With unnerving timing, Tremblay’s latest is set amidst an apocalyptic viral outbreak. More specifically, Survivor Song takes place in a Massachusetts overrun by a strain of rabies that incubates in a terrifyingly quick period, causing the infected to spread it faster and wider. Society breaks down, and the government’s attempts to contain it fail. Tremblay’s chilling tale centers around Dr. Ramola Sherman’s attempt to get her infected, pregnant friend across hostile territory to receive the vaccine before it’s too late for the unborn child.

Tremblay’s style of horror tends to leave a mark, so tread carefully.

The Only Good Indians – Stephen Graham Jones (July 14)

With Jones’ distinct voice, The Only Good Indians chronicles four American Indian men haunted by a disturbing event from their youth, on Thanksgiving. The traditions and culture they abandoned long ago come back to bite them in a terrifying way, as an entity bent on revenge tracks them down one by one. Shifting effortlessly between perspectives, The Only Good Indians deftly blends social commentary with new horror and engaging characters.

Jones isn’t afraid to get gruesome, either.

Malorie – Josh Malerman (July 21)

Set twelve years after the events of the first book-turned-Netflix adaptation, this Bird Box sequel continues Malorie’s story. Long after she rowed her children to safety, the monster threat still looms large, and blindfolds remain the only thing that spares someone from insanity. There’s still no hope, resolution, or answers to the beings that invaded the world. There are, however, rumors that people have caught and experimented on the creatures, stories that they’ve evolved into something worse, and news that someone Malorie held dear may still be alive. Malorie must choose to venture back out into the world or cling to her safety net of survival rules.

Judging by the success of Netflix’s adaptation, it’s likely a safe bet we’ll see this get adapted, too.  

The Living Dead – George A. Romero, Daniel Kraus (August 4)

Romero’s passing cut his work short, including an unfinished manuscript. His family hand-picked author Daniel Kraus to complete that manuscript, turning it into the novel Romero envisioned. This is the result. An epic, sprawling book about a zombie apocalypse, chronicling the days leading up to it through fifteen years later. Emphasis on epic, with a page count clocking in around 650.

 The Living Dead could be considered as much a tribute to Romero as it is a final gift to his fans, from the king of zombies himself.

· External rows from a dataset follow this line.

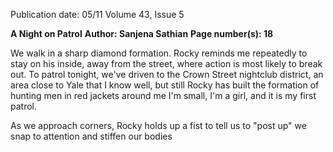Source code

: Publication date: 05/11
Volume 43, Issue 5

**A Night on Patrol**
**Author: Sanjena Sathian**
**Page number(s): 18**

We walk in a sharp diamond formation. Rocky reminds me repeatedly to stay on his inside, away from the street, where action is most likely to break out. To patrol tonight, we've driven to the Crown Street nightclub district, an area close to Yale that I know well, but still Rocky has built the formation of hunting men in red jackets around me I'm small, I'm a girl, and it is my first patrol.


As we approach corners, Rocky holds up a fist to tell us to "post up" we snap to attention and stiffen our bodies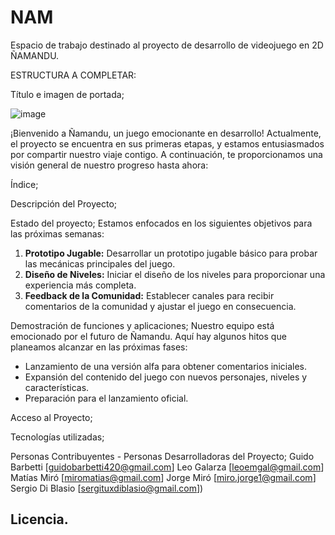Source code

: # NAM
Espacio de trabajo destinado al proyecto de desarrollo de videojuego en 2D ÑAMANDU.

ESTRUCTURA A COMPLETAR:

Título e imagen de portada;

![image](https://github.com/EW-Soft/NAM/assets/66846834/8e4648f9-fb13-446d-ac10-7a3b80ac3dd7)

¡Bienvenido a Ñamandu, un juego emocionante en desarrollo!
Actualmente, el proyecto se encuentra en sus primeras etapas, y estamos entusiasmados por compartir nuestro viaje contigo.
A continuación, te proporcionamos una visión general de nuestro progreso hasta ahora:

Índice;

Descripción del Proyecto;

Estado del proyecto;
Estamos enfocados en los siguientes objetivos para las próximas semanas:

1. **Prototipo Jugable:** Desarrollar un prototipo jugable básico para probar las mecánicas principales del juego.
2. **Diseño de Niveles:** Iniciar el diseño de los niveles para proporcionar una experiencia más completa.
3. **Feedback de la Comunidad:** Establecer canales para recibir comentarios de la comunidad y ajustar el juego en consecuencia.

Demostración de funciones y aplicaciones;
Nuestro equipo está emocionado por el futuro de Ñamandu. Aquí hay algunos hitos que planeamos alcanzar en las próximas fases:

- Lanzamiento de una versión alfa para obtener comentarios iniciales.
- Expansión del contenido del juego con nuevos personajes, niveles y características.
- Preparación para el lanzamiento oficial.

Acceso al Proyecto;

Tecnologías utilizadas;

Personas Contribuyentes - Personas Desarrolladoras del Proyecto;
Guido Barbetti [guidobarbetti420@gmail.com]
Leo Galarza [leoemgal@gmail.com]
Matías Miró [miromatias@gmail.com]
Jorge Miró [miro.jorge1@gmail.com]
Sergio Di Blasio [sergituxdiblasio@gmail.com])

Licencia.
--------------




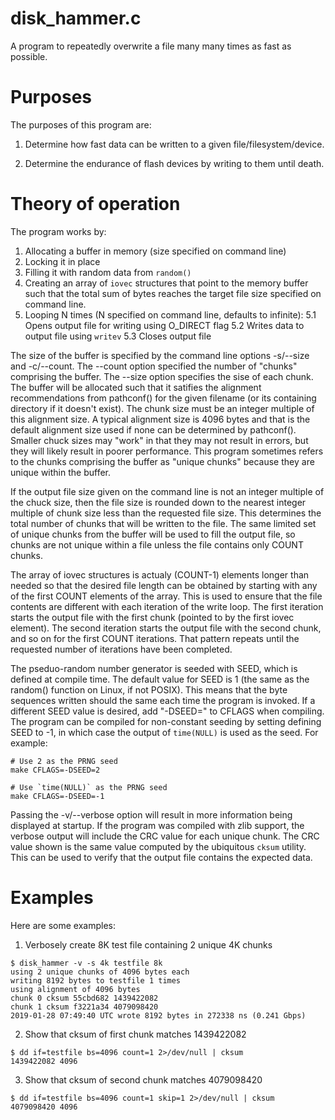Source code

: # disk\_hammer.c

A program to repeatedly overwrite a file many many times as fast as possible.

# Purposes

The purposes of this program are:

  1. Determine how fast data can be written to a given
     file/filesystem/device.

  2. Determine the endurance of flash devices by writing to them until
     death.

# Theory of operation

The program works by:

  1. Allocating a buffer in memory (size specified on command line)
  2. Locking it in place
  3. Filling it with random data from `random()`
  4. Creating an array of `iovec` structures that point to the memory buffer
     such that the total sum of bytes reaches the target file size
     specified on command line.
  5. Looping N times (N specified on command line, defaults to infinite):
     5.1 Opens output file for writing using O\_DIRECT flag
     5.2 Writes data to output file using `writev`
     5.3 Closes output file

The size of the buffer is specified by the command line options -s/--size
and -c/--count.  The --count option specified the number of "chunks"
comprising the buffer. The --size option specifies the sise of each chunk.
The buffer will be allocated such that it satifies the alignment
recommendations from pathconf() for the given filename (or its containing
directory if it doesn't exist).  The chunk size must be an integer multiple
of this alignment size.  A typical alignment size is 4096 bytes and that is
the default alignment size used if none can be determined by pathconf().
Smaller chuck sizes may "work" in that they may not result in errors, but
they will likely result in poorer performance.  This program sometimes
refers to the chunks comprising the buffer as "unique chunks" because they
are unique within the buffer.

If the output file size given on the command line is not an integer multiple
of the chuck size, then the file size is rounded down to the nearest integer
multiple of chunk size less than the requested file size.  This determines
the total number of chunks that will be written to the file.  The same
limited set of unique chunks from the buffer will be used to fill the output
file, so chunks are not unique within a file unless the file contains only
COUNT chunks.

The array of iovec structures is actualy (COUNT-1) elements longer than
needed so that the desired file length can be obtained by starting with any
of the first COUNT elements of the array.  This is used to ensure that the
file contents are different with each iteration of the write loop.  The
first iteration starts the output file with the first chunk (pointed to by
the first iovec element).  The second iteration starts the output file with
the second chunk, and so on for the first COUNT iterations.  That pattern
repeats until the requested number of iterations have been completed.

The pseduo-random number generator is seeded with SEED, which is defined at
compile time.  The default value for SEED is 1 (the same as the random()
function on Linux, if not POSIX).  This means that the byte sequences
written should the same each time the program is invoked.  If a different
SEED value is desired, add "-DSEED=<seed>" to CFLAGS when compiling.  The
program can be compiled for non-constant seeding by setting defining SEED
to -1, in which case the output of `time(NULL)` is used as the seed.  For
example:

    # Use 2 as the PRNG seed
    make CFLAGS=-DSEED=2

    # Use `time(NULL)` as the PRNG seed
    make CFLAGS=-DSEED=-1

Passing the -v/--verbose option will result in more information being
displayed at startup.  If the program was compiled with zlib support, the
verbose output will include the CRC value for each unique chunk.  The CRC
value shown is the same value computed by the ubiquitous `cksum` utility.
This can be used to verify that the output file contains the expected data.

# Examples

Here are some examples:

  1. Verbosely create 8K test file containing 2 unique 4K chunks

    $ disk_hammer -v -s 4k testfile 8k
    using 2 unique chunks of 4096 bytes each
    writing 8192 bytes to testfile 1 times
    using alignment of 4096 bytes
    chunk 0 cksum 55cbd682 1439422082
    chunk 1 cksum f3221a34 4079098420
    2019-01-28 07:49:40 UTC wrote 8192 bytes in 272338 ns (0.241 Gbps)

  2. Show that cksum of first chunk matches 1439422082

    $ dd if=testfile bs=4096 count=1 2>/dev/null | cksum
    1439422082 4096

  3. Show that cksum of second chunk matches 4079098420

    $ dd if=testfile bs=4096 count=1 skip=1 2>/dev/null | cksum
    4079098420 4096
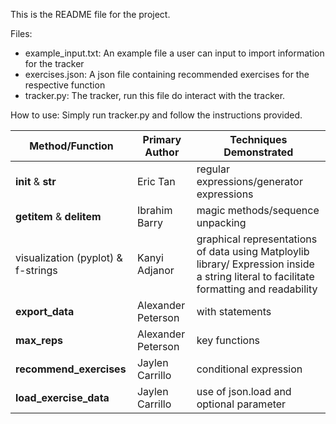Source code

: This is the README file for the project. 

Files:
* example_input.txt: An example file a user can input to import information for the tracker
* exercises.json: A json file containing recommended exercises for the respective function
* tracker.py: The tracker, run this file do interact with the tracker.

How to use: Simply run tracker.py and follow the instructions provided.

| Method/Function | Primary Author | Techniques Demonstrated |
| ------------- | ------------- | ------------- |
| __init__ & __str__  | Eric Tan  | regular expressions/generator expressions|
|__getitem__ & __delitem__| Ibrahim Barry | magic methods/sequence unpacking |     
| visualization (pyplot) & f-strings| Kanyi Adjanor | graphical representations of data using Matploylib library/ Expression inside a string literal to facilitate formatting and readability|
| __export_data__ | Alexander Peterson | with statements|
|__max_reps__ | Alexander Peterson | key functions |
| __recommend_exercises__ | Jaylen Carrillo | conditional expression |
| __load_exercise_data__ | Jaylen Carrillo | use of json.load and optional parameter|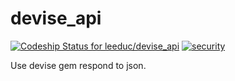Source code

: # devise_api
[ ![Codeship Status for leeduc/devise_api](https://codeship.com/projects/afc37a60-a091-0133-143e-46172c989b73/status?branch=master)](https://codeship.com/projects/128203)
[![security](https://hakiri.io/github/leeduc/devise_api/master.svg)](https://hakiri.io/github/leeduc/devise_api/master)


Use devise gem respond to json.
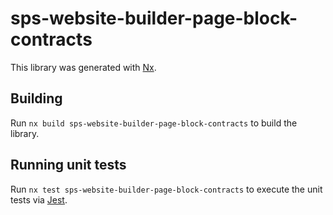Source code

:# sps-website-builder-page-block-contracts

This library was generated with [Nx](https://nx.dev).

## Building

Run `nx build sps-website-builder-page-block-contracts` to build the library.

## Running unit tests

Run `nx test sps-website-builder-page-block-contracts` to execute the unit tests via [Jest](https://jestjs.io).
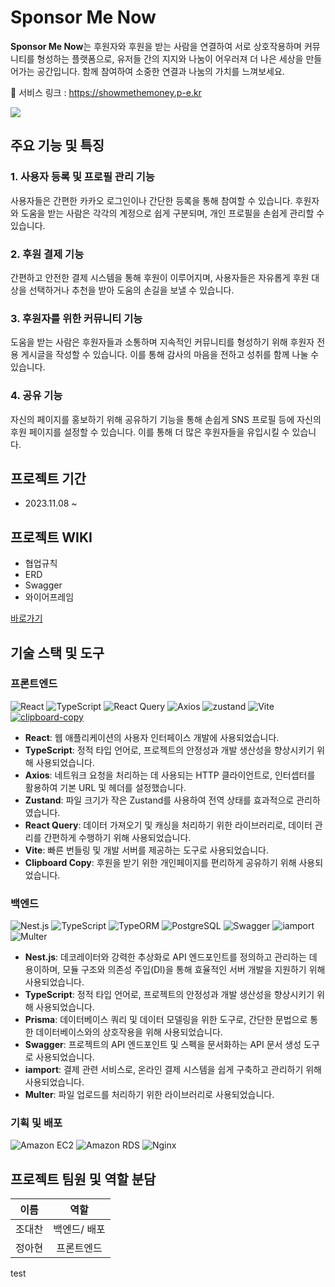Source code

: # **Sponsor Me Now**

**Sponsor Me Now**는 후원자와 후원을 받는 사람을 연결하여 서로 상호작용하며 커뮤니티를 형성하는 플랫폼으로, 유저들 간의 지지와 나눔이 어우러져 더 나은 세상을 만들어가는 공간입니다. 함께 참여하여 소중한 연결과 나눔의 가치를 느껴보세요.

🔗 서비스 링크 : https://showmethemoney.p-e.kr

<img src="https://github.com/a-honey/sponsor-me-now/assets/75254185/8b860bf9-191b-462f-990e-cdfa5b9beb03" width={200} />

## **주요 기능 및 특징**

### **1. 사용자 등록 및 프로필 관리 기능**

사용자들은 간편한 카카오 로그인이나 간단한 등록을 통해 참여할 수 있습니다. 후원자와 도움을 받는 사람은 각각의 계정으로 쉽게 구분되며, 개인 프로필을 손쉽게 관리할 수 있습니다.

### **2. 후원 결제 기능**

간편하고 안전한 결제 시스템을 통해 후원이 이루어지며, 사용자들은 자유롭게 후원 대상을 선택하거나 추천을 받아 도움의 손길을 보낼 수 있습니다.

### **3. 후원자를 위한 커뮤니티 기능**

도움을 받는 사람은 후원자들과 소통하며 지속적인 커뮤니티를 형성하기 위해 후원자 전용 게시글을 작성할 수 있습니다. 이를 통해 감사의 마음을 전하고 성취를 함께 나눌 수 있습니다.

### **4. 공유 기능**

자신의 페이지를 홍보하기 위해 공유하기 기능을 통해 손쉽게 SNS 프로필 등에 자신의 후원 페이지를 설정할 수 있습니다. 이를 통해 더 많은 후원자들을 유입시킬 수 있습니다.

## **프로젝트 기간**

- 2023.11.08 ~

## **프로젝트 WIKI**

- 협업규칙
- ERD
- Swagger
- 와이어프레임

[바로가기](https://github.com/a-honey/sponsor-me-now/wiki)

## **기술 스택 및 도구**

### 프론트엔드

![React](https://img.shields.io/badge/React-222222?style=for-the-badge&logo=react&logoColor=ffffff)
![TypeScript](https://img.shields.io/badge/TypeScript-3178C6?style=for-the-badge&logo=typescript&logoColor=ffffff)
![React Query](https://img.shields.io/badge/React_Query-FF4154?style=for-the-badge&logo=react-query&logoColor=ffffff)
![Axios](https://img.shields.io/badge/Axios-007ACC?style=for-the-badge&logo=axios&logoColor=ffffff)
![zustand](https://img.shields.io/badge/zustand-FFA500?style=for-the-badge)
![Vite](https://img.shields.io/badge/Vite-646CFF?style=for-the-badge&logo=vite&logoColor=ffffff)
[![clipboard-copy](https://img.shields.io/badge/clipboard--copy-007ec6?style=for-the-badge&logoColor=white)](https://github.com/lgarron/clipboard-copy)

- **React**: 웹 애플리케이션의 사용자 인터페이스 개발에 사용되었습니다.
- **TypeScript**: 정적 타입 언어로, 프로젝트의 안정성과 개발 생산성을 향상시키기 위해 사용되었습니다.
- **Axios**: 네트워크 요청을 처리하는 데 사용되는 HTTP 클라이언트로, 인터셉터를 활용하여 기본 URL 및 헤더를 설정했습니다.
- **Zustand**: 파일 크기가 작은 Zustand를 사용하여 전역 상태를 효과적으로 관리하였습니다.
- **React Query**: 데이터 가져오기 및 캐싱을 처리하기 위한 라이브러리로, 데이터 관리를 간편하게 수행하기 위해 사용되었습니다.
- **Vite**: 빠른 번들링 및 개발 서버를 제공하는 도구로 사용되었습니다.
- **Clipboard Copy**: 후원을 받기 위한 개인페이지를 편리하게 공유하기 위해 사용되었습니다.

### 백엔드

![Nest.js](https://img.shields.io/badge/Nest.js-E0234E?style=for-the-badge&logo=nestjs&logoColor=ffffff)
![TypeScript](https://img.shields.io/badge/TypeScript-3178C6?style=for-the-badge&logo=typescript&logoColor=ffffff)
![TypeORM](https://img.shields.io/badge/TypeORM-2D3748?style=for-the-badge&logo=typeORM&logoColor=white)
![PostgreSQL](https://img.shields.io/badge/PostgreSQL-4169E1?style=for-the-badge&logo=PostgreSQL&logoColor=white)
![Swagger](https://img.shields.io/badge/Swagger-85EA2D?style=for-the-badge&logo=swagger&logoColor=000000)
![iamport](https://img.shields.io/badge/iamport-00AEEF?style=for-the-badge)
![Multer](https://img.shields.io/badge/Multer-FFD700?style=for-the-badge)

- **Nest.js**: 데코레이터와 강력한 추상화로 API 엔드포인트를 정의하고 관리하는 데 용이하며, 모듈 구조와 의존성 주입(DI)을 통해 효율적인 서버 개발을 지원하기 위해 사용되었습니다.
- **TypeScript**: 정적 타입 언어로, 프로젝트의 안정성과 개발 생산성을 향상시키기 위해 사용되었습니다.
- **Prisma**: 데이터베이스 쿼리 및 데이터 모델링을 위한 도구로, 간단한 문법으로 통한 데이터베이스와의 상호작용을 위해 사용되었습니다.
- **Swagger**: 프로젝트의 API 엔드포인트 및 스펙을 문서화하는 API 문서 생성 도구로 사용되었습니다.
- **iamport**: 결제 관련 서비스로, 온라인 결제 시스템을 쉽게 구축하고 관리하기 위해 사용되었습니다.
- **Multer**: 파일 업로드를 처리하기 위한 라이브러리로 사용되었습니다.

### 기획 및 배포

![Amazon EC2](https://img.shields.io/badge/Amazon_EC2-232F3E?style=for-the-badge&logo=amazonEC2&logoColor=white)
![Amazon RDS](https://img.shields.io/badge/Amazon_RDS-527FFF?style=for-the-badge&logo=AmazonRDS&logoColor=white)
![Nginx](https://img.shields.io/badge/Nginx-009639?style=for-the-badge&logo=nginx&logoColor=ffffff)

## **프로젝트 팀원 및 역할 분담**

|  이름  |     역할     |
| :----: | :----------: |
| 조대찬 | 백엔드/ 배포 |
| 정아현 |  프론트엔드  |

test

Clown in a Cornfield – Adam Cesare (August 25)

For the young horror fan, or simply the young at heart, Cesare’s latest is a great retro slasher in the guise of YA horror. High schooler Quinn has just moved to the town of Kettle Springs with her father, only to find it caught in a generational battle of tradition and progress. The town’s mascot, creepy clown Frendo, decides to defuse the mounting tensions with a murderous culling of unruly teens. Cesare applies an ’80s style slasher to a modern setting, complete with social relevancy, making the small town setting just as eerie as its homicidal, creepy clown. In other words, this author doesn’t water the horror down for its YA demographic, making it an enjoyable read for any horror fan.

Even more reason to read this? It’s already optioned for a film adaptation.